Demikian pula, dalam kondisi padang pasir yang sulit, merupakan hal amat mulia jika kedermawanan diberi tempat tinggi dalam daftar kebajikan utama. Kebutuhan akan bahan-bahan pokok yang sangat sulit diperoleh, telah membuat tindakan kedermawanan sebagai salah satu aspek penting dalam perjuangan mempertahankan eksistensi. Dalam pandangan orang-orang Arab, kedermawanan bertalian erat dengan konsep kemuliaan, dan dianggap sebagai bukti kemuliaan sejati seseorang. Bagi seorang pagan Arab, kedermawanan bukan sekadar manifestasi dari rasa solidaritas kesukuannya, karena sangat sering kedermawanan diperluas kepada orang-orang asing luar keanggotaan sukunya. Tindakan kemurahan hatinya juga tidak selalu didorong oleh motif berbuat baik. Baginya, kedermawanan terutama sekali merupakan tindakan untuk membuktikan kemuliaan dan, karena itu, selalu dipamerkan.

Sementara memegang janji di kalangan orang-orang Arab merupakan salah satu kebajikan tertinggi lainnya yang paling khas. Sebagaimana yang dapat diduga, kebajikan utama ini berhubungan intim dengan masalah pertalian darah, dan dalam kebanyakan kasus dipraktikkan dalam ikatan kesukuan. Kebajikan memegang janji memanifestasikan dirinya dalam kerelaan seseorang untuk berkorban nyawa tanpa pamrih demi menmbela sesama anggota suku atau klan, karena secara primordial ia terikat janji dan kehormatan untuk melakukan hal tersebut.
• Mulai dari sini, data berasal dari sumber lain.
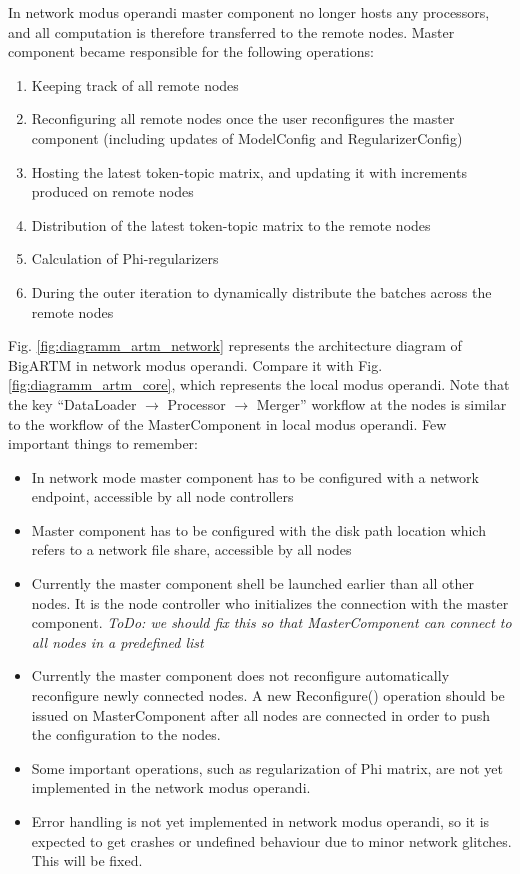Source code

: \documentclass[11pt,a4paper,twoside]{report}
\begin{document}
In network modus operandi master component no longer hosts any processors,
and all computation is therefore transferred to the remote nodes.
Master component became responsible for the following operations:
\begin{enumerate}
\item Keeping track of all remote nodes
\item Reconfiguring all remote nodes once the user reconfigures the master component
      (including updates of ModelConfig and RegularizerConfig)
\item Hosting the latest token-topic matrix, and updating it with increments produced on remote nodes
\item Distribution of the latest token-topic matrix to the remote nodes
\item Calculation of Phi-regularizers
\item During the outer iteration to dynamically distribute the batches across the remote nodes
\end{enumerate}

Fig. \ref{fig:diagramm_artm_network} represents the architecture diagram of BigARTM in network modus operandi.
Compare it with Fig. \ref{fig:diagramm_artm_core}, which represents the local modus operandi.
Note that the key  ``DataLoader $\rightarrow$ Processor $\rightarrow$ Merger'' workflow
at the nodes is similar to the workflow of the MasterComponent in local modus operandi.
Few important things to remember:
\begin{itemize}
    \item In network mode master component has to be configured with a network endpoint,
          accessible by all node controllers
    \item Master component has to be configured with the disk path location which refers
          to a network file share, accessible by all nodes
    \item Currently the master component shell be launched earlier than all other nodes.
          It is the node controller who initializes the connection with the master component.
          \emph{ToDo: we should fix this so that MasterComponent can connect to all nodes in a predefined list}
    \item Currently the master component does not reconfigure automatically reconfigure newly connected nodes.
          A new Reconfigure() operation should be issued on MasterComponent
          after all nodes are connected in order to push the configuration to the nodes.
    \item Some important operations, such as regularization of Phi matrix,
          are not yet implemented in the network modus operandi.
    \item Error handling is not yet implemented in network modus operandi,
          so it is expected to get crashes or undefined behaviour due to minor network glitches.
          This will be fixed.
\end{itemize}
\end{document}
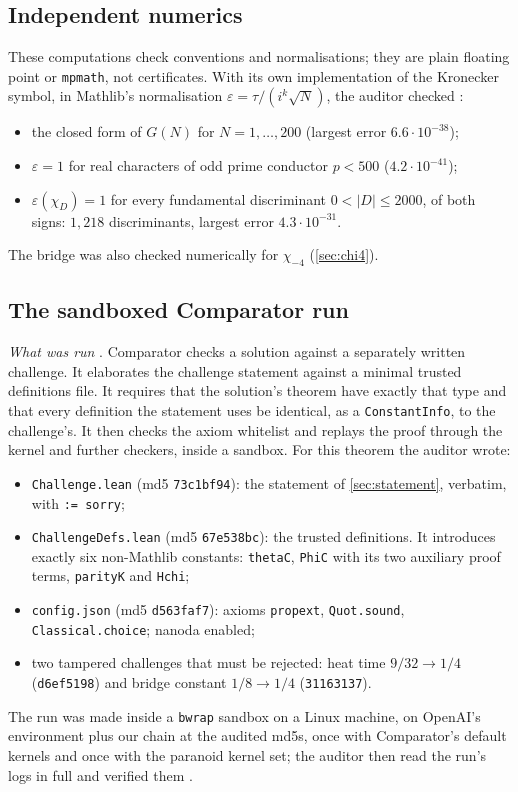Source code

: \documentclass[11pt]{article}
\theoremstyle{definition}
\newcommand{\lean}[1]{\texttt{#1}}
\begin{document}
\subsection{Independent numerics}

These computations check conventions and normalisations; they are plain floating point or \lean{mpmath}, not certificates. With its own implementation of the Kronecker symbol, in Mathlib's normalisation $\varepsilon = \tau/(i^k\sqrt N)$, the auditor checked \cite[\S A.7]{bbrecords}:
\begin{itemize}
\item the closed form of $G(N)$ for $N = 1, \dots, 200$ (largest error $6.6\cdot10^{-38}$);
\item $\varepsilon = 1$ for real characters of odd prime conductor $p < 500$ ($4.2\cdot10^{-41}$);
\item $\varepsilon(\chi_D) = 1$ for every fundamental discriminant $0 < |D| \le 2000$, of both signs: $1{,}218$ discriminants, largest error $4.3\cdot10^{-31}$.
\end{itemize}
The bridge was also checked numerically for $\chi_{-4}$ (\cref{sec:chi4}).

\subsection{The sandboxed Comparator run}\label{sec:comparator}

\noindent
\emph{What was run} \cite[COMPARATOR\_RUN\_SPEC]{bbrecords}. Comparator \cite{Comparator} checks a solution against a separately written challenge. It elaborates the challenge statement against a minimal trusted definitions file. It requires that the solution's theorem have exactly that type and that every definition the statement uses be identical, as a \lean{ConstantInfo}, to the challenge's. It then checks the axiom whitelist and replays the proof through the kernel and further checkers, inside a sandbox. For this theorem the auditor wrote:
\begin{itemize}
\item \lean{Challenge.lean} (md5 \lean{73c1bf94}): the statement of \cref{sec:statement}, verbatim, with \lean{:= sorry};
\item \lean{ChallengeDefs.lean} (md5 \lean{67e538bc}): the trusted definitions. It introduces exactly six non-Mathlib constants: \lean{thetaC}, \lean{PhiC} with its two auxiliary proof terms, \lean{parityK} and \lean{Hchi};
\item \lean{config.json} (md5 \lean{d563faf7}): axioms \lean{propext}, \lean{Quot.sound}, \lean{Classical.choice}; nanoda enabled;
\item two tampered challenges that must be rejected: heat time $9/32 \to 1/4$ (\lean{d6ef5198}) and bridge constant $1/8 \to 1/4$ (\lean{31163137}).
\end{itemize}
The run was made inside a \lean{bwrap} sandbox on a Linux machine, on OpenAI's environment plus our chain at the audited md5s, once with Comparator's default kernels and once with the paranoid kernel set; the auditor then read the run's logs in full and verified them \cite[REVIEW\_COMPARATOR\_LAMBDA\_CHI and its Addendum~1]{bbrecords}.
\end{document}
Dalam skala yang lebih luas, nilai keteguhan memegang janji (dengan mempertimbangkan sulitnya kehidupan di padang pasir) terlihat sangat penting, serta dijelmakan dalam pakta-pakta antarsuku dan institusi yang dikenal sebagai empat bulan suci, ketika seluruh pertikaian dan peperangan mesti dihentikan dalam rangka memberi kesempatan kepada para peziarah untuk melakukan ziarah ke kota-kota suci dan kepada para pedagang untuk melakukan perniagaan.

Hal-hal yang bertalian dengan kehormatan (code of honor) di kalangan orang Arab, yang sebagiannya telah diungkapkan di atas, memiliki kedudukan penting sebagai latar historis untuk memahami berbagai gagasan moral Al-Quran. Nilai-nilai kesukuan Arab itu sebagiannya ditolak secara tegas oleh Al-Quran dan sebagian lagi diterima, dimodifikasi, serta dikembangkan sesuai dengan kebutuhan Islam. Lebih tegas lagi, nilai-nilai lama tersebut secara radikal telah mengalami transformasi dan tercerabut dari bentuk tradisional kehidupan kesukuan Arab.
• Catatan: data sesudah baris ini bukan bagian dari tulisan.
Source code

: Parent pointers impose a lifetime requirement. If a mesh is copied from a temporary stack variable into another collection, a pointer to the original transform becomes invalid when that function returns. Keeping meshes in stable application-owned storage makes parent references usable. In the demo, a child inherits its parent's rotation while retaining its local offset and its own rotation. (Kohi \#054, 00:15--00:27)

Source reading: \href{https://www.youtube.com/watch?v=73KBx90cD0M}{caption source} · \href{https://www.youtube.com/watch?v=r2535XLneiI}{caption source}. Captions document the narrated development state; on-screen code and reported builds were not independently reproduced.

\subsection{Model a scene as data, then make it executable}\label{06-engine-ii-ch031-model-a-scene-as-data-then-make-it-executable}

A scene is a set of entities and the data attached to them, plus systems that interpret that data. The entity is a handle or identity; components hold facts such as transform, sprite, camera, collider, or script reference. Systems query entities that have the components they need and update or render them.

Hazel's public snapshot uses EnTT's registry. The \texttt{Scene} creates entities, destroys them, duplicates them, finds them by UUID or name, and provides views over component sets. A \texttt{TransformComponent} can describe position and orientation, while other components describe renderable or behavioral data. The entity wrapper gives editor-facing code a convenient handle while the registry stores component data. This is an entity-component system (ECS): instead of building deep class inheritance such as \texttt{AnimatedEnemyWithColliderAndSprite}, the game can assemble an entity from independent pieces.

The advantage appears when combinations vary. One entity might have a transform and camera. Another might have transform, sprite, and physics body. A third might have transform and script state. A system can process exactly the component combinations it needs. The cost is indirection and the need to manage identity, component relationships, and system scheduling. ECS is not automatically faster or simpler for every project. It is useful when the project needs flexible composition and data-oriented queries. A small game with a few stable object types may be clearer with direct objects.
Sisi lain dari kehidupan di Jazirah Arab adalah pertanian. Di samping Yaman, terdapat sejumlah oase di bagian barat Arabia yang pekerjaan utama penduduknya adalah bertani. Yang terpenting dari oase-oase ini adalah Madinah. Panenan utama daerah ini adalah kurma, tetapi tanaman pangan lain juga dihasilkannya.

Adalah menarik bahwa dalam perkembangan pertanian di Madinah maupun di oase-oase lain orang Yahudilah yang memainkan peran utama. Peran ini barangkali tidak lazim jika dikaitkan dengan eksistensi mereka sebagai pedagang dan penyandang dana di berbagai belahan dunia lain sejak abad pertengahan hingga kini. Sekalipun orang-orang Arab tertentu lebih belakangan menetap di Madınah dibandingkan orang-orang Yahudi, tetapi secara lebih dominan. Di oase-oase lain seperti Tayma, Fadak, Wadi al-Qura, dan Khaibar, pemukim utamanya juga orang-orang Yahu hijau ini, tidak begitu jelas. Dalam kebanyakan kasus, mereka telah mengadopsi bentuk-bentuk kemasyarakatan dan adat-istiadat Arab, serta hanya berbeda dalam agama.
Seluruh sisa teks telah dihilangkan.